Conformational and Colloidal Stability of Macromolecules in Aqueous Salt Solutions
Open Access
- Author:
- Rogers, Bradley Allen
- Graduate Program:
- Chemistry
- Degree:
- Doctor of Philosophy
- Document Type:
- Dissertation
- Date of Defense:
- October 01, 2019
- Committee Members:
- Paul S Cremer, Dissertation Advisor/Co-Advisor
Paul S Cremer, Committee Chair/Co-Chair
Mark Maroncelli, Committee Member
Scott A Showalter, Committee Member
Michael Anthony Hickner, Outside Member
Philip C Bevilacqua, Program Head/Chair - Keywords:
- Ion-Specific Effects
Interfacial Water Structure
Protein-Protein Interactions
Liquid-Liquid Phase Separation
Hydrophobicity
Thermoresponsive Polymers
Temperature Gradient Microfluidics - Abstract:
- The conformational and colloidal stability of proteins in aqueous solutions are critical to the function of biological cells and the shelf-life of biopharmaceutical drug products.

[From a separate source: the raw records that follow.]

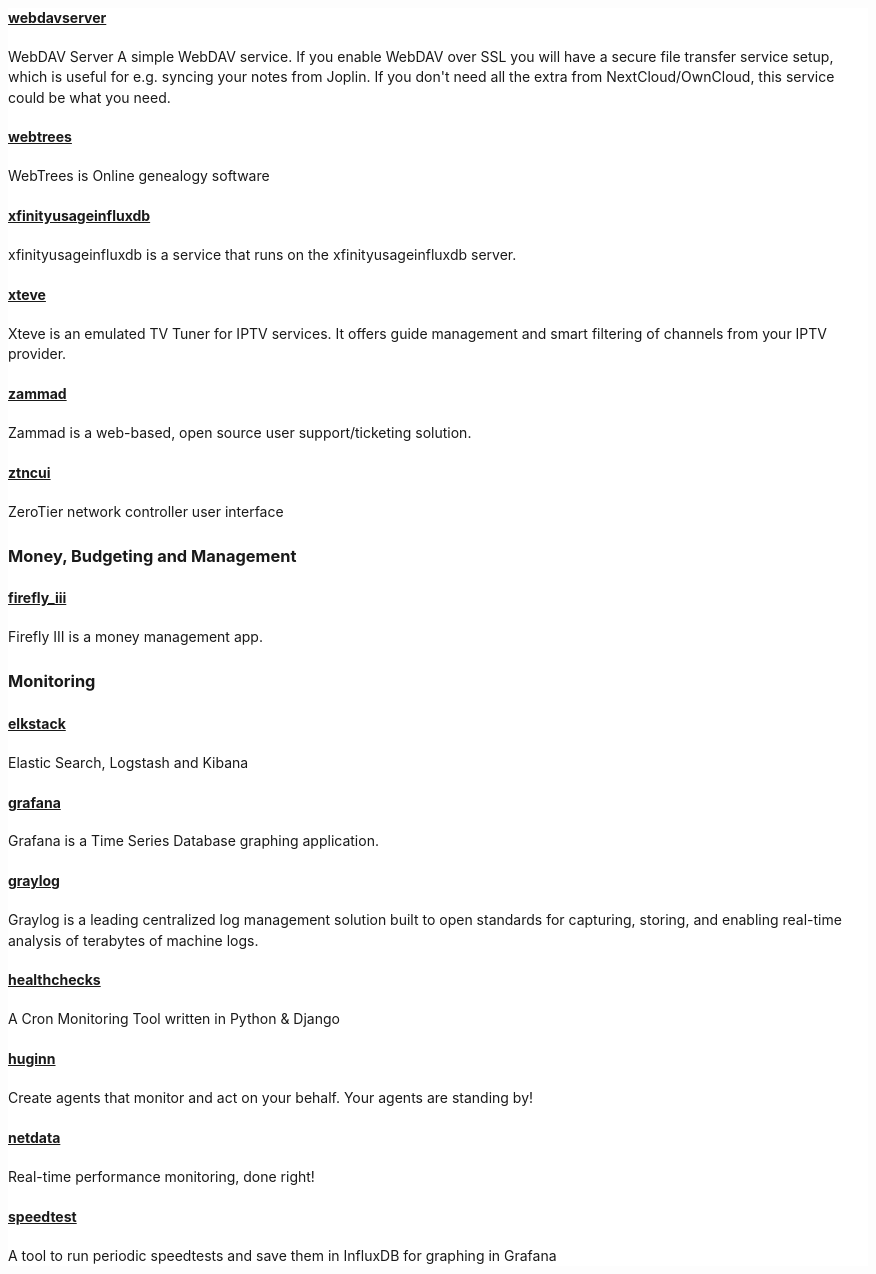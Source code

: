 #### [webdavserver](./software/webdavserver)
WebDAV Server A simple WebDAV service. If you enable WebDAV over SSL you will have a secure file transfer service setup, which is useful for e.g. syncing your notes from Joplin. If you don't need all the extra from NextCloud/OwnCloud, this service could be what you need.

#### [webtrees](./software/webtrees)
WebTrees is Online genealogy software

#### [xfinityusageinfluxdb](./software/xfinityusageinfluxdb)
xfinityusageinfluxdb is a service that runs on the xfinityusageinfluxdb server.

#### [xteve](./software/xteve)
Xteve is an emulated TV Tuner for IPTV services. It offers guide management and smart filtering of channels from your IPTV provider.

#### [zammad](./software/zammad)
Zammad is a web-based, open source user support/ticketing solution.

#### [ztncui](./software/ztncui)
ZeroTier network controller user interface

### Money, Budgeting and Management

#### [firefly_iii](./software/firefly_iii)
Firefly III is a money management app.

### Monitoring

#### [elkstack](./software/elkstack)
Elastic Search, Logstash and Kibana

#### [grafana](./software/grafana)
Grafana is a Time Series Database graphing application.

#### [graylog](./software/graylog)
Graylog is a leading centralized log management solution built to open standards for capturing, storing, and enabling real-time analysis of terabytes of machine logs.

#### [healthchecks](./software/healthchecks)
A Cron Monitoring Tool written in Python & Django

#### [huginn](./software/huginn)
Create agents that monitor and act on your behalf. Your agents are standing by!

#### [netdata](./software/netdata)
Real-time performance monitoring, done right!

#### [speedtest](./software/speedtest)
A tool to run periodic speedtests and save them in InfluxDB for graphing in Grafana
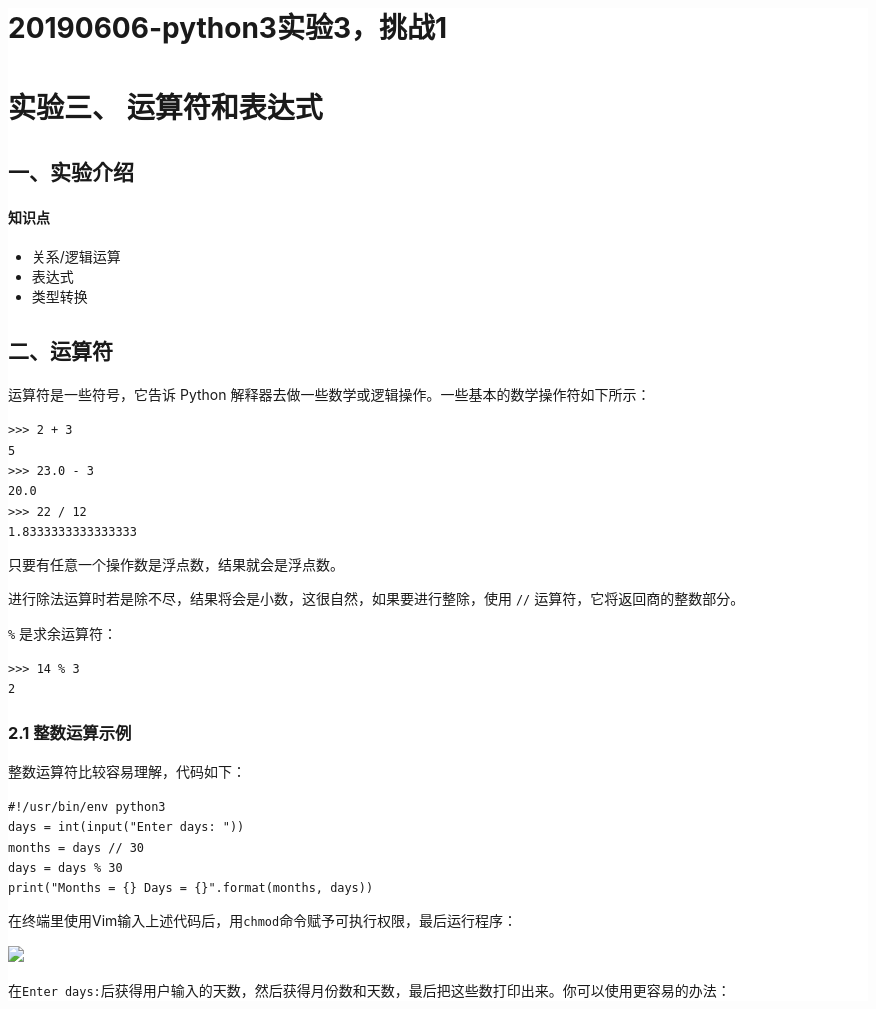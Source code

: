  # 20190606-python3实验3，挑战1

 # 实验三、 运算符和表达式

## 一、实验介绍

#### 知识点

- 关系/逻辑运算
- 表达式
- 类型转换

## 二、运算符

运算符是一些符号，它告诉 Python 解释器去做一些数学或逻辑操作。一些基本的数学操作符如下所示：

```
>>> 2 + 3
5
>>> 23.0 - 3
20.0
>>> 22 / 12
1.8333333333333333
```

只要有任意一个操作数是浮点数，结果就会是浮点数。

进行除法运算时若是除不尽，结果将会是小数，这很自然，如果要进行整除，使用 `//` 运算符，它将返回商的整数部分。

`%` 是求余运算符：

```
>>> 14 % 3
2
```

### 2.1 整数运算示例

整数运算符比较容易理解，代码如下：

```
#!/usr/bin/env python3
days = int(input("Enter days: "))
months = days // 30
days = days % 30
print("Months = {} Days = {}".format(months, days))
```

在终端里使用Vim输入上述代码后，用`chmod`命令赋予可执行权限，最后运行程序：

![](https://raw.githubusercontent.com/Feeling925/Homework/master/pictures/20190606/20190606_1.png)

在`Enter days:`后获得用户输入的天数，然后获得月份数和天数，最后把这些数打印出来。你可以使用更容易的办法：
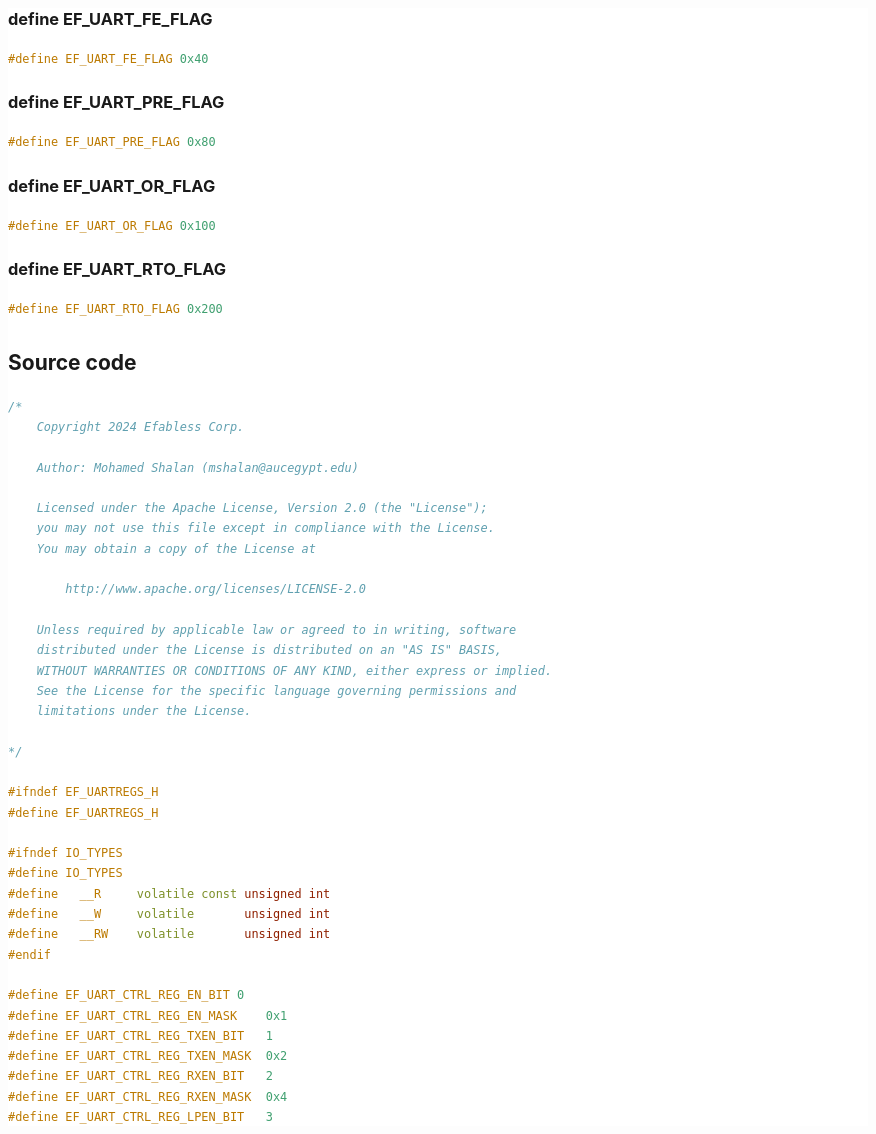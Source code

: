
### define EF_UART_FE_FLAG

```cpp
#define EF_UART_FE_FLAG 0x40
```


### define EF_UART_PRE_FLAG

```cpp
#define EF_UART_PRE_FLAG 0x80
```


### define EF_UART_OR_FLAG

```cpp
#define EF_UART_OR_FLAG 0x100
```


### define EF_UART_RTO_FLAG

```cpp
#define EF_UART_RTO_FLAG 0x200
```


## Source code

```cpp
/*
    Copyright 2024 Efabless Corp.

    Author: Mohamed Shalan (mshalan@aucegypt.edu)

    Licensed under the Apache License, Version 2.0 (the "License");
    you may not use this file except in compliance with the License.
    You may obtain a copy of the License at

        http://www.apache.org/licenses/LICENSE-2.0

    Unless required by applicable law or agreed to in writing, software
    distributed under the License is distributed on an "AS IS" BASIS,
    WITHOUT WARRANTIES OR CONDITIONS OF ANY KIND, either express or implied.
    See the License for the specific language governing permissions and
    limitations under the License.

*/

#ifndef EF_UARTREGS_H
#define EF_UARTREGS_H

#ifndef IO_TYPES
#define IO_TYPES
#define   __R     volatile const unsigned int
#define   __W     volatile       unsigned int
#define   __RW    volatile       unsigned int
#endif

#define EF_UART_CTRL_REG_EN_BIT 0
#define EF_UART_CTRL_REG_EN_MASK    0x1
#define EF_UART_CTRL_REG_TXEN_BIT   1
#define EF_UART_CTRL_REG_TXEN_MASK  0x2
#define EF_UART_CTRL_REG_RXEN_BIT   2
#define EF_UART_CTRL_REG_RXEN_MASK  0x4
#define EF_UART_CTRL_REG_LPEN_BIT   3
```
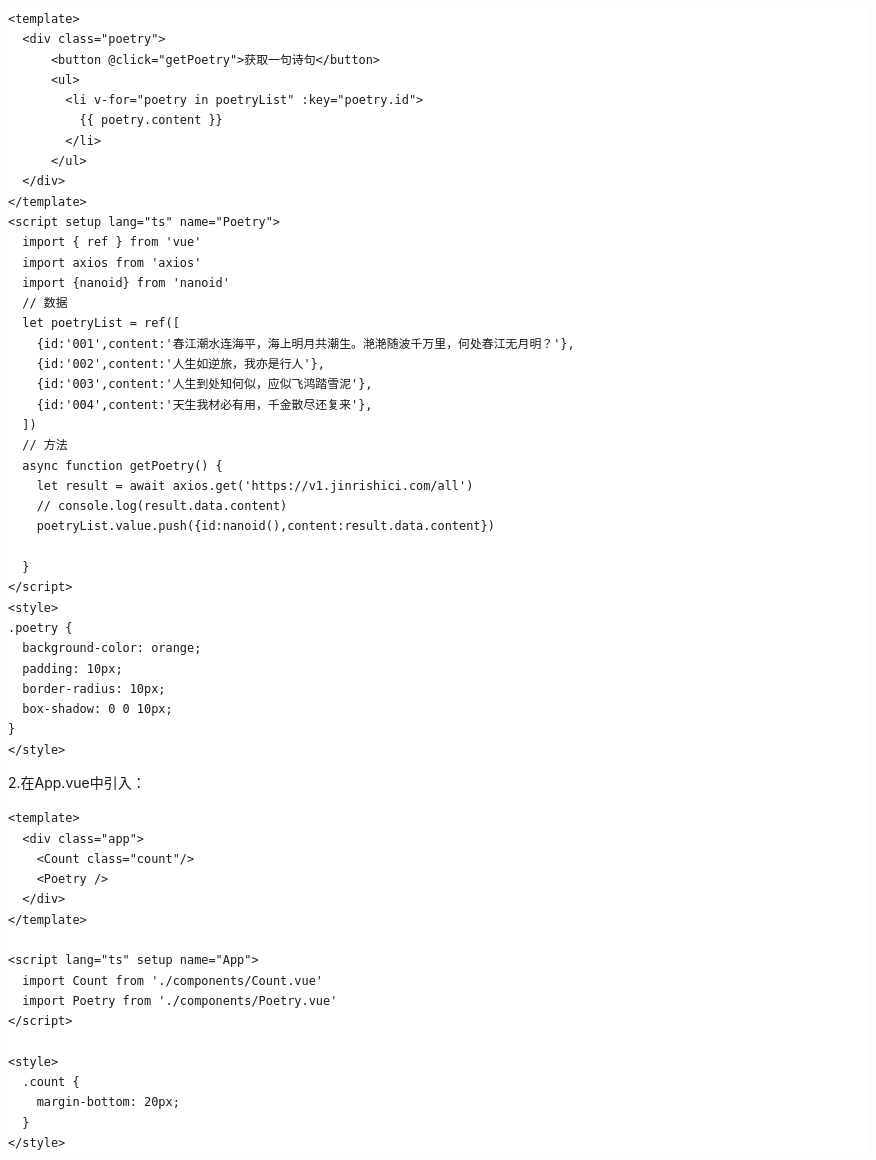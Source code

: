 

```vue
<template>
  <div class="poetry">
      <button @click="getPoetry">获取一句诗句</button>
      <ul>
        <li v-for="poetry in poetryList" :key="poetry.id">
          {{ poetry.content }}
        </li>
      </ul>
  </div>
</template>
<script setup lang="ts" name="Poetry">
  import { ref } from 'vue'
  import axios from 'axios'
  import {nanoid} from 'nanoid'
  // 数据
  let poetryList = ref([
    {id:'001',content:'春江潮水连海平，海上明月共潮生。滟滟随波千万里，何处春江无月明？'},
    {id:'002',content:'人生如逆旅，我亦是行人'},
    {id:'003',content:'人生到处知何似，应似飞鸿踏雪泥'},
    {id:'004',content:'天生我材必有用，千金散尽还复来'},
  ])
  // 方法
  async function getPoetry() {
    let result = await axios.get('https://v1.jinrishici.com/all')
    // console.log(result.data.content)
    poetryList.value.push({id:nanoid(),content:result.data.content})

  }
</script>
<style>
.poetry {
  background-color: orange;
  padding: 10px;
  border-radius: 10px;
  box-shadow: 0 0 10px;
}
</style>
```

2.在App.vue中引入：

```vue
<template>
  <div class="app">
    <Count class="count"/>
    <Poetry />
  </div>
</template>

<script lang="ts" setup name="App">
  import Count from './components/Count.vue'
  import Poetry from './components/Poetry.vue'
</script>

<style>
  .count {
    margin-bottom: 20px;
  }
</style>
```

These properties of protein macromolecules are strongly influenced by cosolutes in the solution, including inorganic salt ions and non-ionic crowding agents. The intrinsic and cosolute-modulated properties of proteins are governed by specific interactions between proteins, water, and cosolutes. Herein, the non-covalent interactions that drive two phenomena are explored, including anion-induced denaturation of proteins and the liquid-liquid phase separation of therapeutic antibody solutions. In the first aim, protein folding is mimicked by thermoresponsive polymers model systems that undergo hydrophobic collapse upon heating. A combination of light scattering measurements as well as vibrational and nuclear magnetic resonance spectroscopies on these thermoresponsive polymers reveal that the structure of water-water hydrogen bonding at hydrophobic surfaces can modulate the binding affinity of weakly hydrated anions over several orders of magnitude. In the second aim, the colloidal phase separation of concentrated antibody formulations is imaged by dark-field microscopy on a temperature gradient microfluidics platform. This platform facilitates high-throughput measurements of phase separation across a range of temperatures and solution conditions, simultaneously. Analysis of the dark-field images over time reveals that the phase separation is a multistep reaction. Collectively, this work provides novel insights into the conformational and colloidal stability of proteins, which advance the current understanding of protein behavior in biological and biotechnological solutions.